ICU-AW是一种床旁诊断，指ICU的患者在没有确切原因的情况下发生的明显虚弱[3]，威廉·奥斯勒(William Osler)于1892年首先描述了严重脓毒症引起的“肉体快速流失”[10]，2009年被确认并更名为“重症监护室获得性衰弱(ICU-AW)”[3]。已有的研究结果表明脓毒症、机械通气、长时间制动、高血糖状态、长时间激素及神经肌肉阻滞药物治疗等均与ICU-AW的发生有关[11]。

ICU-AW发病机制有多种理论，ICU-AW发病机制研究的动物模型制备方法也有多种，包括去神经支配-类固醇模型、废用性模型、脓毒血症模型、ICU模型、重症患者体外血清激发试验模型、兔烧伤模型、高血糖模型等[12]。本课题组在前期的研究中成功构建了脓毒血症大鼠ICU-AW模型[13]。在此基础上，本文探讨了ICU-AW时大鼠吸肌和下肢肌溶解的情况。HE染色和分析的结果表明，脓毒血症时大鼠腓肠肌和膈肌中肌纤维排列更为疏松，肌纤维的横截面积较对照组明显减小，说明吸肌和下肢肌发生了一定程度的溶解。已有的报道表明，肌肉溶解的机制非常复杂，危重病患者入ICU后不久吸肌和下肢肌中就会出现肌球蛋白重链(MyHC)的持续丧失[14]。MyHC和许多其他肌原纤维蛋白(如肌球蛋白结合蛋白)参与MuRF1的合成[15]，肌球蛋白D(MyoD)参与Atrogin-1的合成[16]。本课题检测并明确脓毒血症时大鼠腓肠肌和膈肌组织中MuRF1和Atrogin-1的表达较对照组明显升高，从分子层面证明ICU-AW时大鼠吸肌和下肢肌可发生一定程度的溶解。

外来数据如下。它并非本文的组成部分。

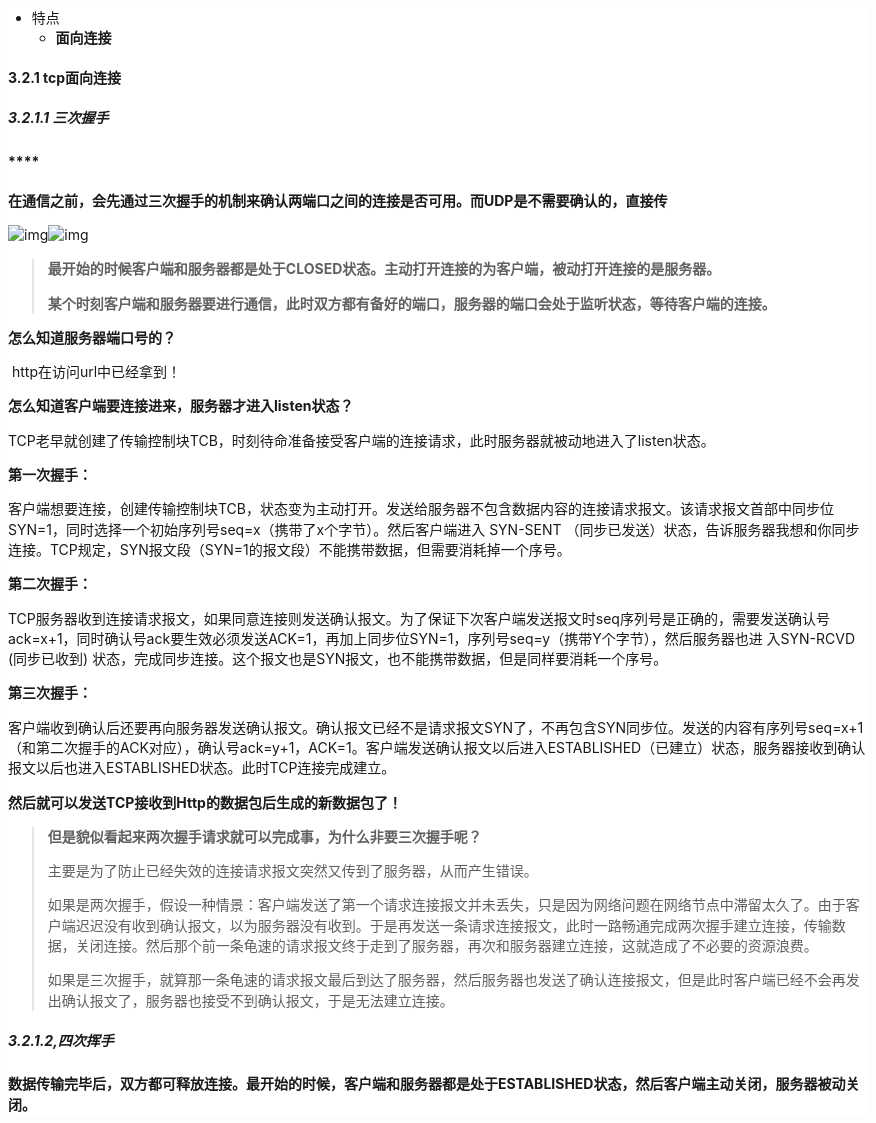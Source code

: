 - 特点
  - **面向连接**

#### 3.2.1 tcp面向连接

##### 3.2.1.1 三次握手

#### ****

**在通信之前，会先通过三次握手的机制来确认两端口之间的连接是否可用。而UDP是不需要确认的，直接传**

![img](D:\Typora\java核心\操作系统,计算机网络\计算机网络\assets\20170605110405666.png)![img](D:\Typora\java核心\操作系统,计算机网络\计算机网络\assets\20190215155632492.png)

> **最开始的时候客户端和服务器都是处于CLOSED状态。主动打开连接的为客户端，被动打开连接的是服务器。**
>
> **某个时刻客户端和服务器要进行通信，此时双方都有备好的端口，服务器的端口会处于监听状态，等待客户端的连接。**

**怎么知道服务器端口号的？**

​    http在访问url中已经拿到！

**怎么知道客户端要连接进来，服务器才进入listen状态？**

​    TCP老早就创建了传输控制块TCB，时刻待命准备接受客户端的连接请求，此时服务器就被动地进入了listen状态。

 

**第一次握手：**

客户端想要连接，创建传输控制块TCB，状态变为主动打开。发送给服务器不包含数据内容的连接请求报文。该请求报文首部中同步位SYN=1，同时选择一个初始序列号seq=x（携带了x个字节）。然后客户端进入 SYN-SENT （同步已发送）状态，告诉服务器我想和你同步连接。TCP规定，SYN报文段（SYN=1的报文段）不能携带数据，但需要消耗掉一个序号。

**第二次握手：**

TCP服务器收到连接请求报文，如果同意连接则发送确认报文。为了保证下次客户端发送报文时seq序列号是正确的，需要发送确认号ack=x+1，同时确认号ack要生效必须发送ACK=1，再加上同步位SYN=1，序列号seq=y（携带Y个字节），然后服务器也进 入SYN-RCVD (同步已收到) 状态，完成同步连接。这个报文也是SYN报文，也不能携带数据，但是同样要消耗一个序号。 

**第三次握手：**

 客户端收到确认后还要再向服务器发送确认报文。确认报文已经不是请求报文SYN了，不再包含SYN同步位。发送的内容有序列号seq=x+1（和第二次握手的ACK对应），确认号ack=y+1，ACK=1。客户端发送确认报文以后进入ESTABLISHED（已建立）状态，服务器接收到确认报文以后也进入ESTABLISHED状态。此时TCP连接完成建立。

**然后就可以发送TCP接收到Http的数据包后生成的新数据包了！**

 

> **但是貌似看起来两次握手请求就可以完成事，为什么非要三次握手呢？**
>
> 主要是为了防止已经失效的连接请求报文突然又传到了服务器，从而产生错误。
>
> 如果是两次握手，假设一种情景：客户端发送了第一个请求连接报文并未丢失，只是因为网络问题在网络节点中滞留太久了。由于客户端迟迟没有收到确认报文，以为服务器没有收到。于是再发送一条请求连接报文，此时一路畅通完成两次握手建立连接，传输数据，关闭连接。然后那个前一条龟速的请求报文终于走到了服务器，再次和服务器建立连接，这就造成了不必要的资源浪费。
>
> 如果是三次握手，就算那一条龟速的请求报文最后到达了服务器，然后服务器也发送了确认连接报文，但是此时客户端已经不会再发出确认报文了，服务器也接受不到确认报文，于是无法建立连接。

> 

##### 3.2.1.2,四次挥手

**数据传输完毕后，双方都可释放连接。最开始的时候，客户端和服务器都是处于ESTABLISHED状态，然后客户端主动关闭，服务器被动关闭。**
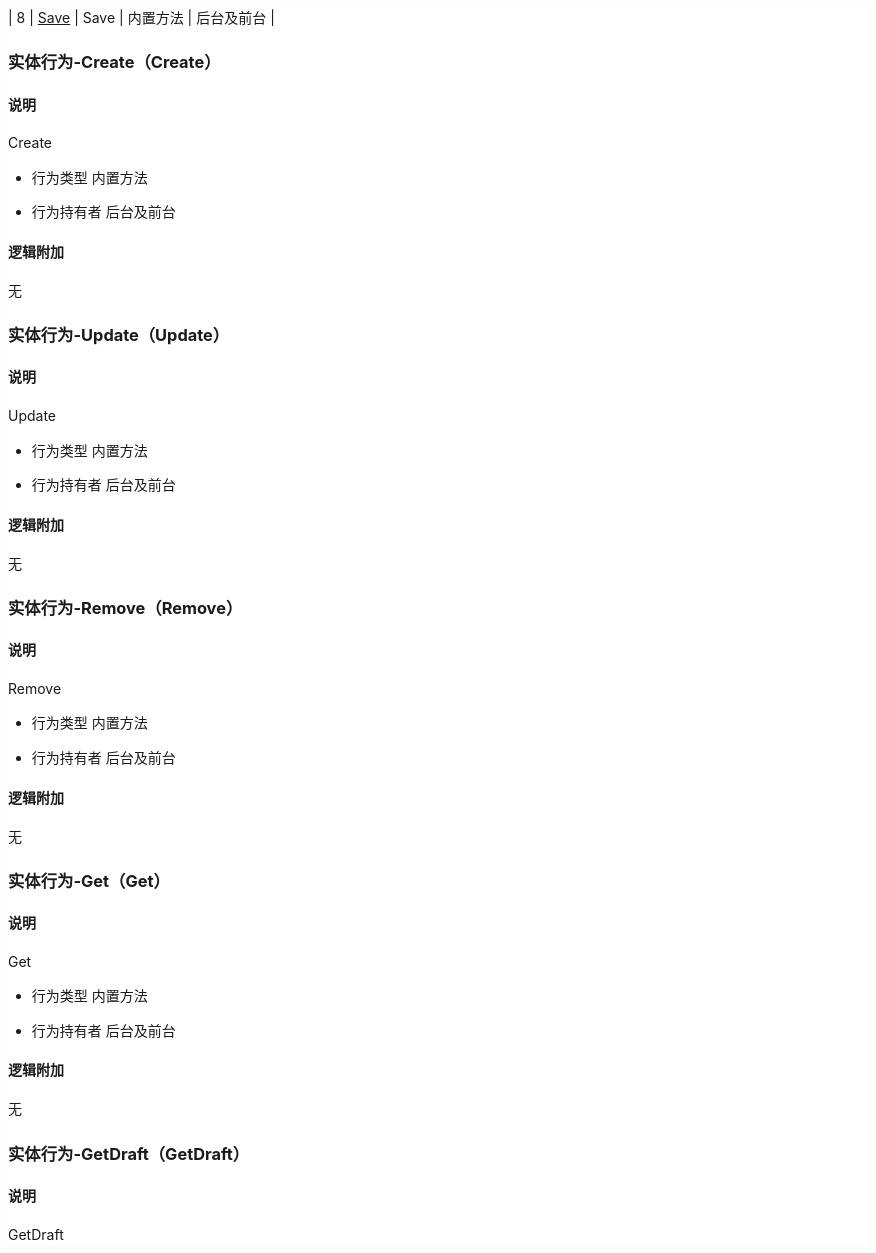 | 8 | [Save](#实体行为-Save（Save）) | Save | 内置方法 | 后台及前台 |

### 实体行为-Create（Create）
#### 说明
Create

- 行为类型
内置方法

- 行为持有者
后台及前台

#### 逻辑附加
无
### 实体行为-Update（Update）
#### 说明
Update

- 行为类型
内置方法

- 行为持有者
后台及前台

#### 逻辑附加
无
### 实体行为-Remove（Remove）
#### 说明
Remove

- 行为类型
内置方法

- 行为持有者
后台及前台

#### 逻辑附加
无
### 实体行为-Get（Get）
#### 说明
Get

- 行为类型
内置方法

- 行为持有者
后台及前台

#### 逻辑附加
无
### 实体行为-GetDraft（GetDraft）
#### 说明
GetDraft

炎症小体由感受蛋白(包括多种炎症小体相关蛋白)、连接蛋白(凋亡相关颗粒样蛋白)以及效应蛋白组成[17]。其中，NLRP3炎症小体是研究较为深入的炎症小体，由结合蛋白NLRP3、连接蛋白ASC、效应蛋白caspase-1组成。目前已明确多种内/外源性刺激可激活NLRP3炎症小体，活化后的NLRP3炎症小体通过NBD结构域形成多聚体，募集caspase-1并水解其非活性片段[18]。活化后的caspase-1可切割IL-1β和IL-18的前体，产生相应的成熟细胞因子，还能诱导细胞的炎症坏死和组织细胞焦亡[19]。本课题的研究结果表明，盲肠结扎穿孔96 h后，大鼠腓肠肌和膈肌组织中NLRP3基因和蛋白表达的水平均明显高于对照组；此结果与继往NLRP3参与炎症反应的结果相似[20]。在此基础上，我们探索了NLRP3炎症小体相关分子在ICU-AW大鼠模型腓肠肌和膈肌组织中的表达，结果表明，盲肠结扎穿孔术后96 h，大鼠腓肠肌和膈肌中Caspase-1、IL-18、IL-1β基因和蛋白表达量均明显高于对照组，进一步说明NLRP3炎症小体参与了ICU-AW。

综上所述，盲肠结扎穿孔术制备的脓毒血症模型中，吸肌和下肢肌溶解参与ICU-AW的发生；同时，本文研究结果也说明NLRP3炎症小体参与上述过程。本文仍有不足之处，目前的研究仅限于对NLRP3炎症小体在脓毒血症ICU-AW大鼠模型中表达及其与吸肌和下肢肌萎缩关系的研究，尚未深入探讨NLRP3炎症小体参与ICU-AW的病理生理学机制，这是在后续研究中尚需要补充和完善的内容。